═══ Given data
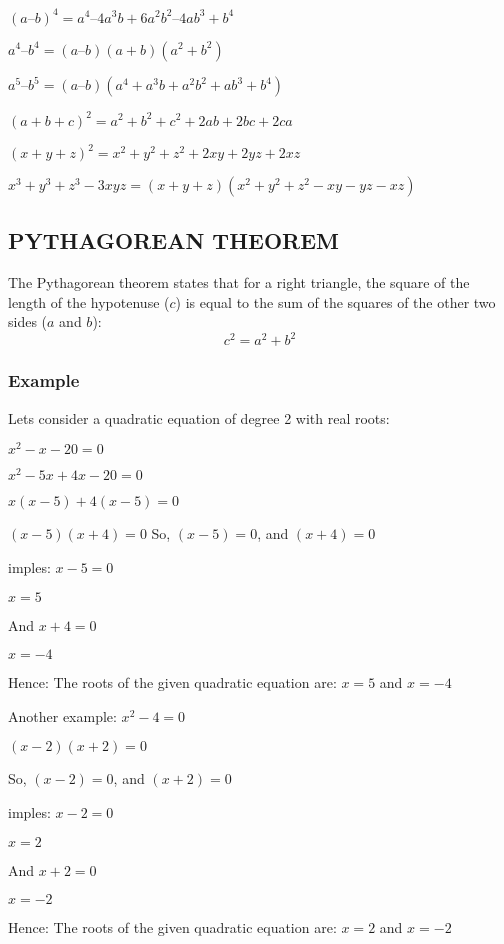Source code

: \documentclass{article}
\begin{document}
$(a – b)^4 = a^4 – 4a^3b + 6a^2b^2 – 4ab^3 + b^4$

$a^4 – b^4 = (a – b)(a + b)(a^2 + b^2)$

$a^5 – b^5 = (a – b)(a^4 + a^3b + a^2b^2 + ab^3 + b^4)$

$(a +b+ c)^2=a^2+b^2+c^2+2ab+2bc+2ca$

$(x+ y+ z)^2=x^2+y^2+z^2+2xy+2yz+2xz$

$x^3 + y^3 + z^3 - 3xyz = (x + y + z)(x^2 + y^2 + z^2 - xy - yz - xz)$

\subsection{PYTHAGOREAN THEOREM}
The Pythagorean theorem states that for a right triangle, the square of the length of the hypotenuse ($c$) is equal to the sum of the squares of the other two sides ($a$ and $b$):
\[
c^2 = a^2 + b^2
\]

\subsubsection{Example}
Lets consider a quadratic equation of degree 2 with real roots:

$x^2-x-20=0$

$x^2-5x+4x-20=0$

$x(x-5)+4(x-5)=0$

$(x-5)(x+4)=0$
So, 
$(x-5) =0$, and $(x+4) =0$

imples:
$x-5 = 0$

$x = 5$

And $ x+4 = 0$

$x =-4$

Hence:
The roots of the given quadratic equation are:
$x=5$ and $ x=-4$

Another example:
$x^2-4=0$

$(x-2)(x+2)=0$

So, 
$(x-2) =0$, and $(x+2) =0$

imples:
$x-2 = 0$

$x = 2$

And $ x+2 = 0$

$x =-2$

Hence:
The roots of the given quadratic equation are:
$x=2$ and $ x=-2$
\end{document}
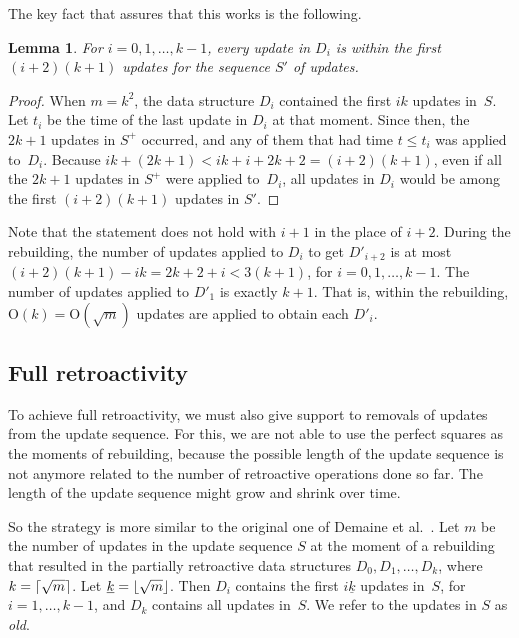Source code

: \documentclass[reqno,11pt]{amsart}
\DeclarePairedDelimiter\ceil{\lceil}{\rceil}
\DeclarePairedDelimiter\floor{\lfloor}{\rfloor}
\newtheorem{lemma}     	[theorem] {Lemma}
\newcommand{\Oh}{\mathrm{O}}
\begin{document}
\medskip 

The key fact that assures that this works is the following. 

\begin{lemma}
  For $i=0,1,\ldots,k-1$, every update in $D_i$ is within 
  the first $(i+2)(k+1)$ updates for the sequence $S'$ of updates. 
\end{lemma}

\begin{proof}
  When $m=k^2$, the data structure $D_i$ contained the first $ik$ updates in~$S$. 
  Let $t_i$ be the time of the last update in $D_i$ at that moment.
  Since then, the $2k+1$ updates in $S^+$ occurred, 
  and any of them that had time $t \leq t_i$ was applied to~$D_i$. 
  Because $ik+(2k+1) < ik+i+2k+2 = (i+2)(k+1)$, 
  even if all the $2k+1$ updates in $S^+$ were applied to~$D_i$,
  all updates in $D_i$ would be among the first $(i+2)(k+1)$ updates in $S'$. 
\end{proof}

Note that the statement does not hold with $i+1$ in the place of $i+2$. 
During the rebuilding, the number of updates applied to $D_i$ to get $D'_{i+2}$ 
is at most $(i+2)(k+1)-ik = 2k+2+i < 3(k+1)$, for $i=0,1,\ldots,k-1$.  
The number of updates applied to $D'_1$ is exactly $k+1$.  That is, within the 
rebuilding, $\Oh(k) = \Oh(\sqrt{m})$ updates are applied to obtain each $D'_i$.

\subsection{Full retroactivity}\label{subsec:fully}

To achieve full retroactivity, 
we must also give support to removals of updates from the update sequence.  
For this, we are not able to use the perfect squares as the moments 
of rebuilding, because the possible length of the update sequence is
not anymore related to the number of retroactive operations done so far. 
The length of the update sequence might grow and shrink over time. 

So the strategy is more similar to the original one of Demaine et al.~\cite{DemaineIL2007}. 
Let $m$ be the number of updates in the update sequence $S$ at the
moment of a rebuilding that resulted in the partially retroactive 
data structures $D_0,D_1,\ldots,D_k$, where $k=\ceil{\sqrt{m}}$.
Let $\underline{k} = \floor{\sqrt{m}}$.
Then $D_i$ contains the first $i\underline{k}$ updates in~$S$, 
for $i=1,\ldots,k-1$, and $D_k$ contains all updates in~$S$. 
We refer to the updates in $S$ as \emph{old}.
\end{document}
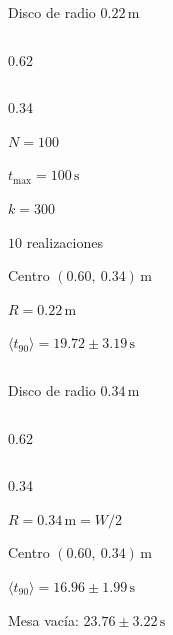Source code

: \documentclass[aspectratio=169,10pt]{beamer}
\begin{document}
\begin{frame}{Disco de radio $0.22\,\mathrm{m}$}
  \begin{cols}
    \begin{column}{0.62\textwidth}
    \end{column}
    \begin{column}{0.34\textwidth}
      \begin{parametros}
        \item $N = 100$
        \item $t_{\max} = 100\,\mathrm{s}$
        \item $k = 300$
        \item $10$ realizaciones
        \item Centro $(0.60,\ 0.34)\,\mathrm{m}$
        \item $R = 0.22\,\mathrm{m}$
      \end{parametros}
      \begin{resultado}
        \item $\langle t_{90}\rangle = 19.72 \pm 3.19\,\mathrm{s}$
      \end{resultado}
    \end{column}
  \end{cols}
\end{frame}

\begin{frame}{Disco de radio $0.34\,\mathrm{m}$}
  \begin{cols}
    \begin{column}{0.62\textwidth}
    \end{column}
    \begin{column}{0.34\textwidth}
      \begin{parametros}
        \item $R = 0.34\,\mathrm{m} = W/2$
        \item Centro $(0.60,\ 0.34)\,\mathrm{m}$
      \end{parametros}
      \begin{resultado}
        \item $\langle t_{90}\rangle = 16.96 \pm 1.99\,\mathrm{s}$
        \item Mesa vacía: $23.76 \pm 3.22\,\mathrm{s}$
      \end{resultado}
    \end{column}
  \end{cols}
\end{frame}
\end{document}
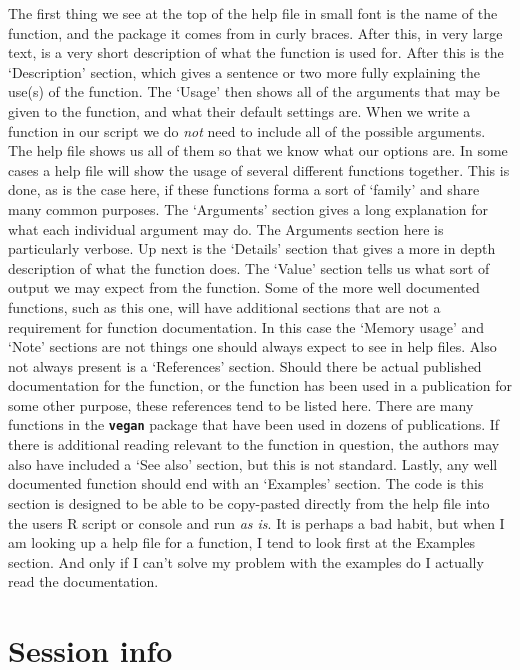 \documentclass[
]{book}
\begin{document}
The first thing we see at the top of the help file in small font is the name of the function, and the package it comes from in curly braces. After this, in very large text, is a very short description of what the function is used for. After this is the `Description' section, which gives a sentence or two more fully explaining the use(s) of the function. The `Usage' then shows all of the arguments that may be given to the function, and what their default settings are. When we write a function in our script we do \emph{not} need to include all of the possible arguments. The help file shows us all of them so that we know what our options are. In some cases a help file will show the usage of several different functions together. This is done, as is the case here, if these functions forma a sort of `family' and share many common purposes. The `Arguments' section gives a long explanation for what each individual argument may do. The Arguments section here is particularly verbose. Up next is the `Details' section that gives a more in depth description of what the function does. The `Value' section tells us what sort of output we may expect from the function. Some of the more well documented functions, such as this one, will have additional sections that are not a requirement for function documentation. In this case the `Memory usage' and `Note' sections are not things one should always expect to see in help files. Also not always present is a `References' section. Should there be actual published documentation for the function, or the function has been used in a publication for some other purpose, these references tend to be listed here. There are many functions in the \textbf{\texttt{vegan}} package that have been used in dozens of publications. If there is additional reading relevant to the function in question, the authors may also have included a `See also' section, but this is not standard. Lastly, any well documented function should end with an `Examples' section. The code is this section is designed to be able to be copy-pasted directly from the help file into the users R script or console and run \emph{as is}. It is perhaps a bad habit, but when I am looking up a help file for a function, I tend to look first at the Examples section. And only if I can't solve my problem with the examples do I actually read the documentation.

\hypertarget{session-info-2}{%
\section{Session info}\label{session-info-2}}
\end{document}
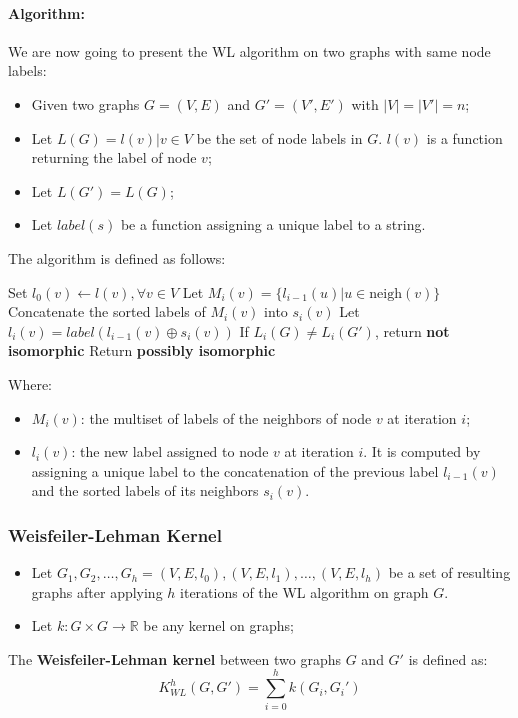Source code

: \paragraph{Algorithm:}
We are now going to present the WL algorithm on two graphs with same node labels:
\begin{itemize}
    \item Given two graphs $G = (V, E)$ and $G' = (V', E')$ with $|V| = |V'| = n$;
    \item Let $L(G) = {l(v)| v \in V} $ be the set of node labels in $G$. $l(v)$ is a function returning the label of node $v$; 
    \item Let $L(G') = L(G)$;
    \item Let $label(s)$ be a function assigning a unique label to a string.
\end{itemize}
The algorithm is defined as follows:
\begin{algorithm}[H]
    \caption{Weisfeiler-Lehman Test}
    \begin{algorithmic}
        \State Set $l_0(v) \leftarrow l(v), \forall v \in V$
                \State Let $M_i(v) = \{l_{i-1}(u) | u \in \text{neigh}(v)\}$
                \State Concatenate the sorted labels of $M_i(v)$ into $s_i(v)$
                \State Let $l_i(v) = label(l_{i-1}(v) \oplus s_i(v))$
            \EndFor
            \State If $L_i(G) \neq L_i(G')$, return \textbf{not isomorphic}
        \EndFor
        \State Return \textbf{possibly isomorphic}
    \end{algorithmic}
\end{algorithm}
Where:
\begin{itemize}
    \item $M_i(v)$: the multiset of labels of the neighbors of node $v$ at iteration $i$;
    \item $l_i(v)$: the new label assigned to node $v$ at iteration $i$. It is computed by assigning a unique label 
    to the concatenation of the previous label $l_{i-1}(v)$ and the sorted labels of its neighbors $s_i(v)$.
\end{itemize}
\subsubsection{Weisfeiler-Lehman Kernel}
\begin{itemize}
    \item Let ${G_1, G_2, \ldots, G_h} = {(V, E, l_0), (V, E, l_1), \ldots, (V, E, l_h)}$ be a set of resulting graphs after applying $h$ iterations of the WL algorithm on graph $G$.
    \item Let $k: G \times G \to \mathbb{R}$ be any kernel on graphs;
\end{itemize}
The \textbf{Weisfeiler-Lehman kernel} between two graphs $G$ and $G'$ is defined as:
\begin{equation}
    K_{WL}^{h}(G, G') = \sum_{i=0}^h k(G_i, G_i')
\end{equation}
══════
» Exercise description: Only the lines above starting with the line with "And $ x+2 = 0$" and going on through the line with "When $m=k^2$, the" belong in the answer; repeat them exactly, minus any picture.

» Output for this task:
And $ x+2 = 0$

$x =-2$

Hence:
The roots of the given quadratic equation are:
$x=2$ and $ x=-2$
\end{document}
Source code

: \documentclass[reqno,11pt]{amsart}
\DeclarePairedDelimiter\ceil{\lceil}{\rceil}
\DeclarePairedDelimiter\floor{\lfloor}{\rfloor}
\newtheorem{lemma}     	[theorem] {Lemma}
\newcommand{\Oh}{\mathrm{O}}
\begin{document}
\medskip 

The key fact that assures that this works is the following. 

\begin{lemma}
  For $i=0,1,\ldots,k-1$, every update in $D_i$ is within 
  the first $(i+2)(k+1)$ updates for the sequence $S'$ of updates. 
\end{lemma}

\begin{proof}
  When $m=k^2$, the data structure $D_i$ contained the first $ik$ updates in~$S$. 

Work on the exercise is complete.